Those terms don't apply to your own app. Of course, this is the agreement developers have to sign; let's look at what users have to sign, the iTunes ToC:

http://www.apple.com/legal/internet-services/itunes/us/terms...

The relevant clauses are:

> You agree not to violate, circumvent, reverse-engineer, decompile, disassemble, or otherwise tamper with any of the security technology related to such Usage Rules for any reason—or to attempt or assist another person to do so.

Again it only applies to "security technology", not the app itself.

There is also a default license for apps themselves that has similar language, but it has an exception if "that App Store Product is covered by a valid end user license agreement between you and the Application Provider of that App Store Product".

However, all apps are distributed encrypted and any attempt to decrypt them would presumably be considered circumventing "security technology". And the LGPL requires that the terms allow for:

> modification of the work for the customer's own use and reverse engineering for debugging such modifications.

The latter part is potentially more broad than reverse engineering the library itself, and is probably the biggest problem. Also, in the former, "the work" refers to the entire linked binary, which per above is distributed encrypted. But I (who ANAL) think there may be a valid argument that if the app submitter separately distributes unencrypted copies of the binary, these terms are satisfied. The "security technology" in question does not actually include any code linked into the binary - the only transformation to it is encryption - so the unencrypted and encrypted versions could be considered two different representations of the same work, rather than the latter being a derivative work. Thus it would still be possible to modify and reverse engineer it by referring to the unencrypted version.

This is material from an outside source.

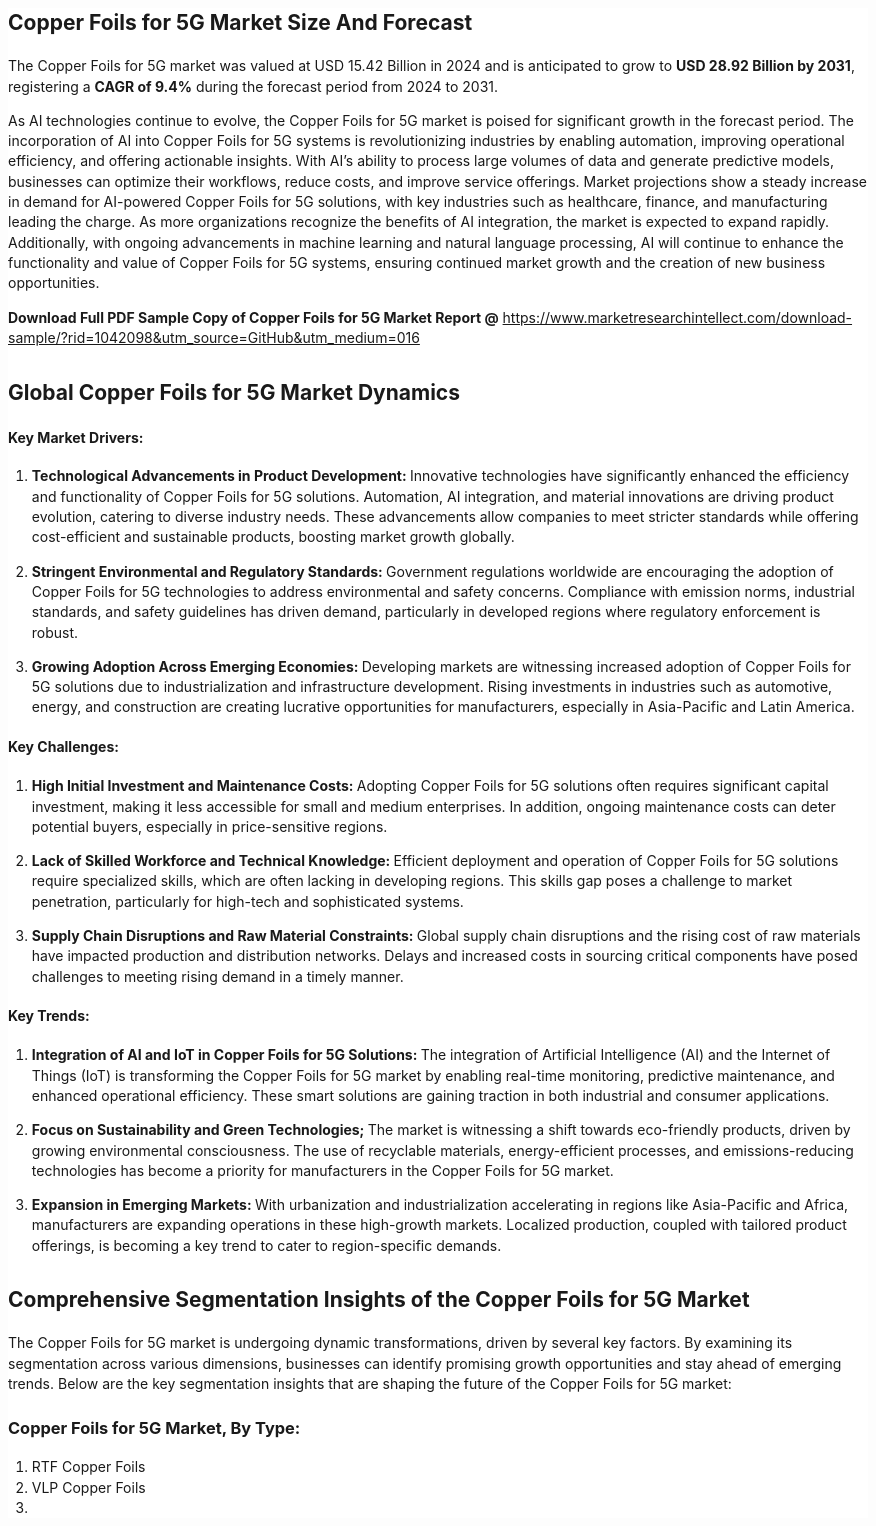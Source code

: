 <h2>Copper Foils for 5G Market Size And Forecast</h2><p>The Copper Foils for 5G market was valued at USD 15.42 Billion in 2024 and is anticipated to grow to <strong>USD 28.92 Billion by 2031</strong>, registering a <strong>CAGR of 9.4%</strong> during the forecast period from 2024 to 2031.</p><p>As AI technologies continue to evolve, the Copper Foils for 5G market is poised for significant growth in the forecast period. The incorporation of AI into Copper Foils for 5G systems is revolutionizing industries by enabling automation, improving operational efficiency, and offering actionable insights. With AI’s ability to process large volumes of data and generate predictive models, businesses can optimize their workflows, reduce costs, and improve service offerings. Market projections show a steady increase in demand for AI-powered Copper Foils for 5G solutions, with key industries such as healthcare, finance, and manufacturing leading the charge. As more organizations recognize the benefits of AI integration, the market is expected to expand rapidly. Additionally, with ongoing advancements in machine learning and natural language processing, AI will continue to enhance the functionality and value of Copper Foils for 5G systems, ensuring continued market growth and the creation of new business opportunities.</p><p><strong>Download Full PDF Sample Copy of Copper Foils for 5G Market Report @</strong>&nbsp;<a href="https://www.marketresearchintellect.com/download-sample/?rid=1042098&amp;utm_source=GitHub&amp;utm_medium=016">https://www.marketresearchintellect.com/download-sample/?rid=1042098&amp;utm_source=GitHub&amp;utm_medium=016</a></p><h2>Global Copper Foils for 5G Market Dynamics</h2><h4><strong>Key Market Drivers:</strong></h4><ol><li><p><strong>Technological Advancements in Product Development:&nbsp;</strong>Innovative technologies have significantly enhanced the efficiency and functionality of Copper Foils for 5G solutions. Automation, AI integration, and material innovations are driving product evolution, catering to diverse industry needs. These advancements allow companies to meet stricter standards while offering cost-efficient and sustainable products, boosting market growth globally.</p></li><li><p><strong>Stringent Environmental and Regulatory Standards:&nbsp;</strong>Government regulations worldwide are encouraging the adoption of Copper Foils for 5G technologies to address environmental and safety concerns. Compliance with emission norms, industrial standards, and safety guidelines has driven demand, particularly in developed regions where regulatory enforcement is robust.</p></li><li><p><strong>Growing Adoption Across Emerging Economies:&nbsp;</strong>Developing markets are witnessing increased adoption of Copper Foils for 5G solutions due to industrialization and infrastructure development. Rising investments in industries such as automotive, energy, and construction are creating lucrative opportunities for manufacturers, especially in Asia-Pacific and Latin America.</p></li></ol><h4><strong>Key Challenges:</strong></h4><ol><li><p><strong>High Initial Investment and Maintenance Costs:&nbsp;</strong>Adopting Copper Foils for 5G solutions often requires significant capital investment, making it less accessible for small and medium enterprises. In addition, ongoing maintenance costs can deter potential buyers, especially in price-sensitive regions.</p></li><li><p><strong>Lack of Skilled Workforce and Technical Knowledge:&nbsp;</strong>Efficient deployment and operation of Copper Foils for 5G solutions require specialized skills, which are often lacking in developing regions. This skills gap poses a challenge to market penetration, particularly for high-tech and sophisticated systems.</p></li><li><p><strong>Supply Chain Disruptions and Raw Material Constraints:&nbsp;</strong>Global supply chain disruptions and the rising cost of raw materials have impacted production and distribution networks. Delays and increased costs in sourcing critical components have posed challenges to meeting rising demand in a timely manner.</p></li></ol><h4><strong>Key Trends:</strong></h4><ol><li><p><strong>Integration of AI and IoT in Copper Foils for 5G Solutions:&nbsp;</strong>The integration of Artificial Intelligence (AI) and the Internet of Things (IoT) is transforming the Copper Foils for 5G market by enabling real-time monitoring, predictive maintenance, and enhanced operational efficiency. These smart solutions are gaining traction in both industrial and consumer applications.</p></li><li><p><strong>Focus on Sustainability and Green Technologies;&nbsp;</strong>The market is witnessing a shift towards eco-friendly products, driven by growing environmental consciousness. The use of recyclable materials, energy-efficient processes, and emissions-reducing technologies has become a priority for manufacturers in the Copper Foils for 5G market.</p></li><li><p><strong>Expansion in Emerging Markets:&nbsp;</strong>With urbanization and industrialization accelerating in regions like Asia-Pacific and Africa, manufacturers are expanding operations in these high-growth markets. Localized production, coupled with tailored product offerings, is becoming a key trend to cater to region-specific demands.</p></li></ol><div class="article-main__content" data-test-id="publishing-text-block"><h2>Comprehensive Segmentation Insights of the Copper Foils for 5G Market</h2><p>The Copper Foils for 5G market is undergoing dynamic transformations, driven by several key factors. By examining its segmentation across various dimensions, businesses can identify promising growth opportunities and stay ahead of emerging trends. Below are the key segmentation insights that are shaping the future of the Copper Foils for 5G market:</p><h3><strong>Copper Foils for 5G Market, By Type:<br /></strong></h3><ol><li>RTF Copper Foils<li> VLP Copper Foils<li>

But not reverse engineer iOS to debug it, so that's still a problem. Maybe if the library was sufficiently isolated from the system that it could not be reasonably considered necessary to do so...

You are incorrect about needing to give users the right to deploy modified versions. An App Store submitter can satisfy either 6a or 6b: 6a requires distributing object or source code to relink the app, but says nothing about installation of the relinked version; 6b merely says "will operate properly with a modified version of the library, if the user installs one", which is different from providing a means for the user to install one. (Anyway, this may often be accomplished by jailbreaking.)

edit: Not that any of this matters much. Chances are Apple will be conservative and remove an app from the store if it has any ambiguity as to valid licensing - if someone asks. Meanwhile, right now nobody is asking, and some LGPLv2 apps and libraries are in the store. The exact terms only matter if it gets to court, and because of that conservatism, it won't.